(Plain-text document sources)
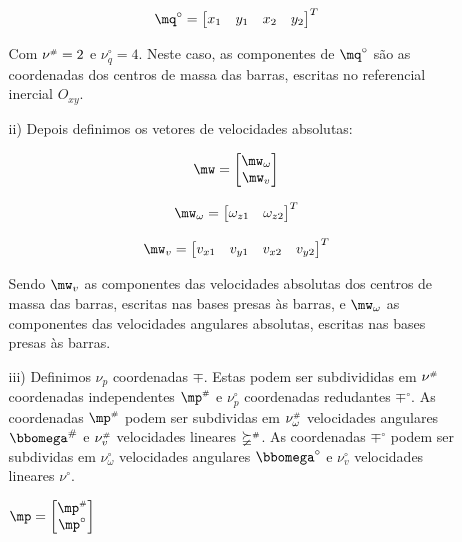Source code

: \begin{itemize}
\begin{itemize}
	\begin{equation}
	\mq^\circ = \begin{bmatrix}
	x_1 & y_1 & x_2 & y_2
	\end{bmatrix}^T
	\end{equation}

	Com $\nu^{\scriptscriptstyle \#} = 2$ e $\nu_q^\circ = 4$. Neste caso, as componentes de $\mq^\circ$ s\~ao as coordenadas dos centros de massa das barras, escritas no referencial 	inercial $O_{xy}$. \\
	
	\item[ii)] Depois definimos os vetores de velocidades absolutas:
	
	$$ \mw =
	\begin{bmatrix}
	\mw_\omega \\
	\mw_v
	\end{bmatrix}
	$$
	
	\begin{equation}
	\mw_\omega = \begin{bmatrix}
	\omega_{z1} & \omega_{z2}
	\end{bmatrix}^T
	\end{equation}
	
	\begin{equation}
	\mw_v = \begin{bmatrix}
	v_{x1} & v_{y1} & v_{x2} & v_{y2}
	\end{bmatrix}^T
	\end{equation}
	
	Sendo $\mw_v$ as componentes das velocidades absolutas dos centros de massa das barras, escritas nas bases presas às barras, e $\mw_\omega$ as componentes das velocidades angulares absolutas, escritas nas bases presas às barras. \\
	
	\item[iii)] Definimos $\nu_p$ coordenadas  $\mp$. Estas podem ser subdivididas em $\nu^{\scriptscriptstyle \#}$ coordenadas independentes $\mp\ssh$ e $\nu_p^\circ$ coordenadas redudantes $\mp^\circ$. As coordenadas $\mp\ssh$ podem ser subdividas em $\nu_\omega^{\scriptscriptstyle \#}$ velocidades angulares $\momega^{\#}$ e $\nu_v^{\scriptscriptstyle \#}$ velocidades lineares $\mathbb{\nu}^{\scriptscriptstyle \#}$. As coordenadas $\mp^\circ$ podem ser subdividas em $\nu_\omega^\circ$ velocidades angulares $\momega^\circ$ e $\nu_v^\circ$ velocidades lineares $\mathbb{\nu}^\circ$.
	
	
	\begin{multicols}{3}
	$ \mp = \begin{bmatrix}
	\mp\ssh \\
	\mp^\circ
	\end{bmatrix} $


\end{multicols}
\end{itemize}
\end{itemize}
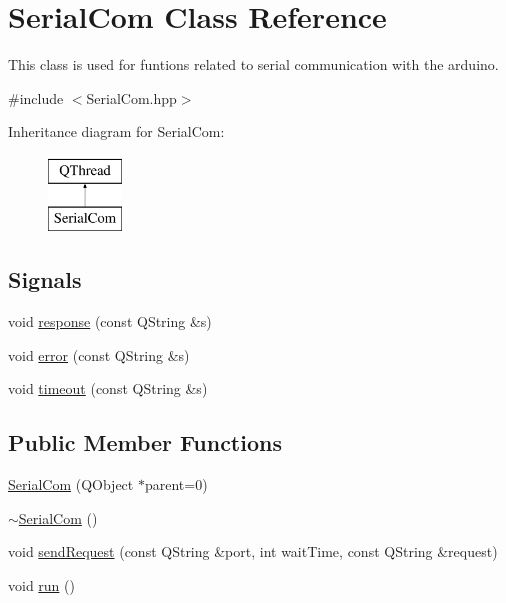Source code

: \hypertarget{class_serial_com}{\section{Serial\-Com Class Reference}
\label{class_serial_com}
}


This class is used for funtions related to serial communication with the arduino.  




{\ttfamily \#include $<$Serial\-Com.\-hpp$>$}

Inheritance diagram for Serial\-Com\-:\begin{figure}[H]
\begin{center}
\leavevmode
\includegraphics[height=2.000000cm]{class_serial_com}
\end{center}
\end{figure}
\subsection*{Signals}
\begin{DoxyCompactItemize}
\item 
void \hyperlink{class_serial_com_a9e83e2b67a01ee9504719c4b11375635}{response} (const Q\-String \&s)
\item 
void \hyperlink{class_serial_com_a453c5249e7e171dcc3a32b722ccaec23}{error} (const Q\-String \&s)
\item 
void \hyperlink{class_serial_com_acac1f4d821122f430e06ad13b964974f}{timeout} (const Q\-String \&s)
\end{DoxyCompactItemize}
\subsection*{Public Member Functions}
\begin{DoxyCompactItemize}
\item 
\hyperlink{class_serial_com_ae84f828a2adf56b4a20365a4de438ab4}{Serial\-Com} (Q\-Object $\ast$parent=0)
\item 
\hyperlink{class_serial_com_a5582cf804e661a24cb32720b31a2f9fe}{$\sim$\-Serial\-Com} ()
\item 
void \hyperlink{class_serial_com_aeefa54d2e7de44116e9ee6178020607e}{send\-Request} (const Q\-String \&port, int wait\-Time, const Q\-String \&request)
\item 
void \hyperlink{class_serial_com_a842c52f3e42ee3cc4b7c1ebaff83c560}{run} ()
\end{DoxyCompactItemize}


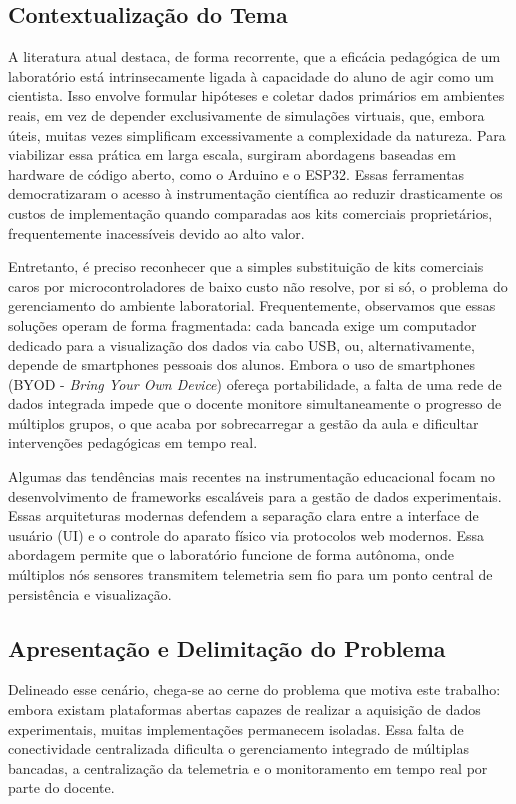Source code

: \subsection{Contextualização do Tema}

A literatura atual destaca, de forma recorrente, que a eficácia pedagógica de um laboratório está intrinsecamente ligada à capacidade do aluno de agir como um cientista. Isso envolve formular hipóteses e coletar dados primários em ambientes reais, em vez de depender exclusivamente de simulações virtuais, que, embora úteis, muitas vezes simplificam excessivamente a complexidade da natureza. Para viabilizar essa prática em larga escala, surgiram abordagens baseadas em hardware de código aberto, como o Arduino e o ESP32. Essas ferramentas democratizaram o acesso à instrumentação científica ao reduzir drasticamente os custos de implementação quando comparadas aos kits comerciais proprietários, frequentemente inacessíveis devido ao alto valor.

Entretanto, é preciso reconhecer que a simples substituição de kits comerciais caros por microcontroladores de baixo custo não resolve, por si só, o problema do gerenciamento do ambiente laboratorial. Frequentemente, observamos que essas soluções operam de forma fragmentada: cada bancada exige um computador dedicado para a visualização dos dados via cabo USB, ou, alternativamente, depende de smartphones pessoais dos alunos. Embora o uso de smartphones (BYOD - \textit{Bring Your Own Device}) ofereça portabilidade, a falta de uma rede de dados integrada impede que o docente monitore simultaneamente o progresso de múltiplos grupos, o que acaba por sobrecarregar a gestão da aula e dificultar intervenções pedagógicas em tempo real.

Algumas das tendências mais recentes na instrumentação educacional focam no desenvolvimento de frameworks escaláveis para a gestão de dados experimentais. Essas arquiteturas modernas defendem a separação clara entre a interface de usuário (UI) e o controle do aparato físico via protocolos web modernos. Essa abordagem permite que o laboratório funcione de forma autônoma, onde múltiplos nós sensores transmitem telemetria sem fio para um ponto central de persistência e visualização.

\subsection{Apresentação e Delimitação do Problema}

Delineado esse cenário, chega-se ao cerne do problema que motiva este trabalho: embora existam plataformas abertas capazes de realizar a aquisição de dados experimentais, muitas implementações permanecem isoladas. Essa falta de conectividade centralizada dificulta o gerenciamento integrado de múltiplas bancadas, a centralização da telemetria e o monitoramento em tempo real por parte do docente.

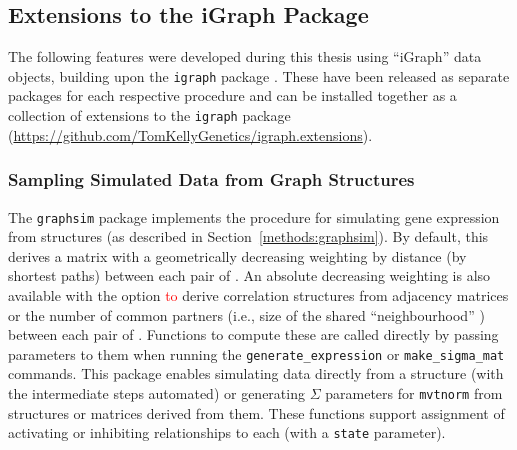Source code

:
\subsection{Extensions to the iGraph Package} \label{methods:igraph_extensions}
The following features were developed during this thesis using ``iGraph'' data objects, building upon the \texttt{igraph} package \citep{igraph}. These have been released as separate packages for each respective procedure and can be installed together as a collection of extensions to the \texttt{igraph} package (\url{https://github.com/TomKellyGenetics/igraph.extensions}).

\subsubsection{Sampling Simulated Data from Graph Structures}
The \texttt{graphsim} package implements the procedure for simulating \gls{gene expression} from  structures (as described in Section~\ref{methods:graphsim}). By default, this derives a matrix with a geometrically decreasing weighting by distance (by \glspl{shortest path}) between each pair of \textcolor{red}{}. An absolute decreasing weighting is also available with the option \textcolor{red}{to} derive correlation structures from adjacency matrices or the number of  common partners (i.e., size of the shared ``neighbourhood'' \citep{Hell1976}) between each pair of . Functions to compute these are called directly by passing parameters to them when running the \texttt{generate\_expression} or \texttt{make\_sigma\_mat} commands. This package enables simulating  data directly from a  structure (with the intermediate steps automated) or generating $\Sigma$ parameters for \texttt{mvtnorm} from  structures or matrices derived from them. These functions support assignment of activating or inhibiting relationships to each  (with a \texttt{state} parameter).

Instructions to follow: Output the records verbatim without pictures.

Result of this exercise:
Source code

: \begin{itemize}
\begin{itemize}
	\begin{equation}
	\mq^\circ = \begin{bmatrix}
	x_1 & y_1 & x_2 & y_2
	\end{bmatrix}^T
	\end{equation}

	Com $\nu^{\scriptscriptstyle \#} = 2$ e $\nu_q^\circ = 4$. Neste caso, as componentes de $\mq^\circ$ s\~ao as coordenadas dos centros de massa das barras, escritas no referencial 	inercial $O_{xy}$. \\
	
	\item[ii)] Depois definimos os vetores de velocidades absolutas:
	
	$$ \mw =
	\begin{bmatrix}
	\mw_\omega \\
	\mw_v
	\end{bmatrix}
	$$
	
	\begin{equation}
	\mw_\omega = \begin{bmatrix}
	\omega_{z1} & \omega_{z2}
	\end{bmatrix}^T
	\end{equation}
	
	\begin{equation}
	\mw_v = \begin{bmatrix}
	v_{x1} & v_{y1} & v_{x2} & v_{y2}
	\end{bmatrix}^T
	\end{equation}
	
	Sendo $\mw_v$ as componentes das velocidades absolutas dos centros de massa das barras, escritas nas bases presas às barras, e $\mw_\omega$ as componentes das velocidades angulares absolutas, escritas nas bases presas às barras. \\
	
	\item[iii)] Definimos $\nu_p$ coordenadas  $\mp$. Estas podem ser subdivididas em $\nu^{\scriptscriptstyle \#}$ coordenadas independentes $\mp\ssh$ e $\nu_p^\circ$ coordenadas redudantes $\mp^\circ$. As coordenadas $\mp\ssh$ podem ser subdividas em $\nu_\omega^{\scriptscriptstyle \#}$ velocidades angulares $\momega^{\#}$ e $\nu_v^{\scriptscriptstyle \#}$ velocidades lineares $\mathbb{\nu}^{\scriptscriptstyle \#}$. As coordenadas $\mp^\circ$ podem ser subdividas em $\nu_\omega^\circ$ velocidades angulares $\momega^\circ$ e $\nu_v^\circ$ velocidades lineares $\mathbb{\nu}^\circ$.
	
	
	\begin{multicols}{3}
	$ \mp = \begin{bmatrix}
	\mp\ssh \\
	\mp^\circ
	\end{bmatrix} $


\end{multicols}
\end{itemize}
\end{itemize}
Source code

: \hypertarget{class_serial_com}{\section{Serial\-Com Class Reference}
\label{class_serial_com}
}


This class is used for funtions related to serial communication with the arduino.  




{\ttfamily \#include $<$Serial\-Com.\-hpp$>$}

Inheritance diagram for Serial\-Com\-:\begin{figure}[H]
\begin{center}
\leavevmode
\includegraphics[height=2.000000cm]{class_serial_com}
\end{center}
\end{figure}
\subsection*{Signals}
\begin{DoxyCompactItemize}
\item 
void \hyperlink{class_serial_com_a9e83e2b67a01ee9504719c4b11375635}{response} (const Q\-String \&s)
\item 
void \hyperlink{class_serial_com_a453c5249e7e171dcc3a32b722ccaec23}{error} (const Q\-String \&s)
\item 
void \hyperlink{class_serial_com_acac1f4d821122f430e06ad13b964974f}{timeout} (const Q\-String \&s)
\end{DoxyCompactItemize}
\subsection*{Public Member Functions}
\begin{DoxyCompactItemize}
\item 
\hyperlink{class_serial_com_ae84f828a2adf56b4a20365a4de438ab4}{Serial\-Com} (Q\-Object $\ast$parent=0)
\item 
\hyperlink{class_serial_com_a5582cf804e661a24cb32720b31a2f9fe}{$\sim$\-Serial\-Com} ()
\item 
void \hyperlink{class_serial_com_aeefa54d2e7de44116e9ee6178020607e}{send\-Request} (const Q\-String \&port, int wait\-Time, const Q\-String \&request)
\item 
void \hyperlink{class_serial_com_a842c52f3e42ee3cc4b7c1ebaff83c560}{run} ()
\end{DoxyCompactItemize}


Source code

: \subsection{Contextualização do Tema}

A literatura atual destaca, de forma recorrente, que a eficácia pedagógica de um laboratório está intrinsecamente ligada à capacidade do aluno de agir como um cientista. Isso envolve formular hipóteses e coletar dados primários em ambientes reais, em vez de depender exclusivamente de simulações virtuais, que, embora úteis, muitas vezes simplificam excessivamente a complexidade da natureza. Para viabilizar essa prática em larga escala, surgiram abordagens baseadas em hardware de código aberto, como o Arduino e o ESP32. Essas ferramentas democratizaram o acesso à instrumentação científica ao reduzir drasticamente os custos de implementação quando comparadas aos kits comerciais proprietários, frequentemente inacessíveis devido ao alto valor.

Entretanto, é preciso reconhecer que a simples substituição de kits comerciais caros por microcontroladores de baixo custo não resolve, por si só, o problema do gerenciamento do ambiente laboratorial. Frequentemente, observamos que essas soluções operam de forma fragmentada: cada bancada exige um computador dedicado para a visualização dos dados via cabo USB, ou, alternativamente, depende de smartphones pessoais dos alunos. Embora o uso de smartphones (BYOD - \textit{Bring Your Own Device}) ofereça portabilidade, a falta de uma rede de dados integrada impede que o docente monitore simultaneamente o progresso de múltiplos grupos, o que acaba por sobrecarregar a gestão da aula e dificultar intervenções pedagógicas em tempo real.

Algumas das tendências mais recentes na instrumentação educacional focam no desenvolvimento de frameworks escaláveis para a gestão de dados experimentais. Essas arquiteturas modernas defendem a separação clara entre a interface de usuário (UI) e o controle do aparato físico via protocolos web modernos. Essa abordagem permite que o laboratório funcione de forma autônoma, onde múltiplos nós sensores transmitem telemetria sem fio para um ponto central de persistência e visualização.

\subsection{Apresentação e Delimitação do Problema}

Delineado esse cenário, chega-se ao cerne do problema que motiva este trabalho: embora existam plataformas abertas capazes de realizar a aquisição de dados experimentais, muitas implementações permanecem isoladas. Essa falta de conectividade centralizada dificulta o gerenciamento integrado de múltiplas bancadas, a centralização da telemetria e o monitoramento em tempo real por parte do docente.

Source code

:
\subsection{Extensions to the iGraph Package} \label{methods:igraph_extensions}
The following features were developed during this thesis using ``iGraph'' data objects, building upon the \texttt{igraph} package \citep{igraph}. These have been released as separate packages for each respective procedure and can be installed together as a collection of extensions to the \texttt{igraph} package (\url{https://github.com/TomKellyGenetics/igraph.extensions}).

\subsubsection{Sampling Simulated Data from Graph Structures}
The \texttt{graphsim} package implements the procedure for simulating \gls{gene expression} from  structures (as described in Section~\ref{methods:graphsim}). By default, this derives a matrix with a geometrically decreasing weighting by distance (by \glspl{shortest path}) between each pair of \textcolor{red}{}. An absolute decreasing weighting is also available with the option \textcolor{red}{to} derive correlation structures from adjacency matrices or the number of  common partners (i.e., size of the shared ``neighbourhood'' \citep{Hell1976}) between each pair of . Functions to compute these are called directly by passing parameters to them when running the \texttt{generate\_expression} or \texttt{make\_sigma\_mat} commands. This package enables simulating  data directly from a  structure (with the intermediate steps automated) or generating $\Sigma$ parameters for \texttt{mvtnorm} from  structures or matrices derived from them. These functions support assignment of activating or inhibiting relationships to each  (with a \texttt{state} parameter).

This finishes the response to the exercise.